(Work order) Which lines below hold the word "figs"? Copy all of them.

..............................

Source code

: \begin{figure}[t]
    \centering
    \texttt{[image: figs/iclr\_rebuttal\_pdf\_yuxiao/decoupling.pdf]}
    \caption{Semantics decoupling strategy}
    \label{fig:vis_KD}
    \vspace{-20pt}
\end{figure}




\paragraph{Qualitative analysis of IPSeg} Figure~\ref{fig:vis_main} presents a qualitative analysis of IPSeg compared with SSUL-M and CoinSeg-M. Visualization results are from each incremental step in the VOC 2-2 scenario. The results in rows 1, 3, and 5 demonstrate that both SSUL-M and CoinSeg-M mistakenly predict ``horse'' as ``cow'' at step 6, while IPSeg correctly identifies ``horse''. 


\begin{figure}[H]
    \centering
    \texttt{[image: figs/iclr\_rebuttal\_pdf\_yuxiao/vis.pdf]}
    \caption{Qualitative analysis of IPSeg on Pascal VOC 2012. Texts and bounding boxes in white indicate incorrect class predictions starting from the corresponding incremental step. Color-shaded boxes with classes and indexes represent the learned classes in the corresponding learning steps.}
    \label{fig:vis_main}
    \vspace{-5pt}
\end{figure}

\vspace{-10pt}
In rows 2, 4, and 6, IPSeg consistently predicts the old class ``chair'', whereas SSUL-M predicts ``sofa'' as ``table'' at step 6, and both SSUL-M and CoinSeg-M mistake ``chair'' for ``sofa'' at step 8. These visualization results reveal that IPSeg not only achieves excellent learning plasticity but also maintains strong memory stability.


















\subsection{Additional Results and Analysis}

..............................

(Output below)
    \texttt{[image: figs/iclr\_rebuttal\_pdf\_yuxiao/decoupling.pdf]}
    \texttt{[image: figs/iclr\_rebuttal\_pdf\_yuxiao/vis.pdf]}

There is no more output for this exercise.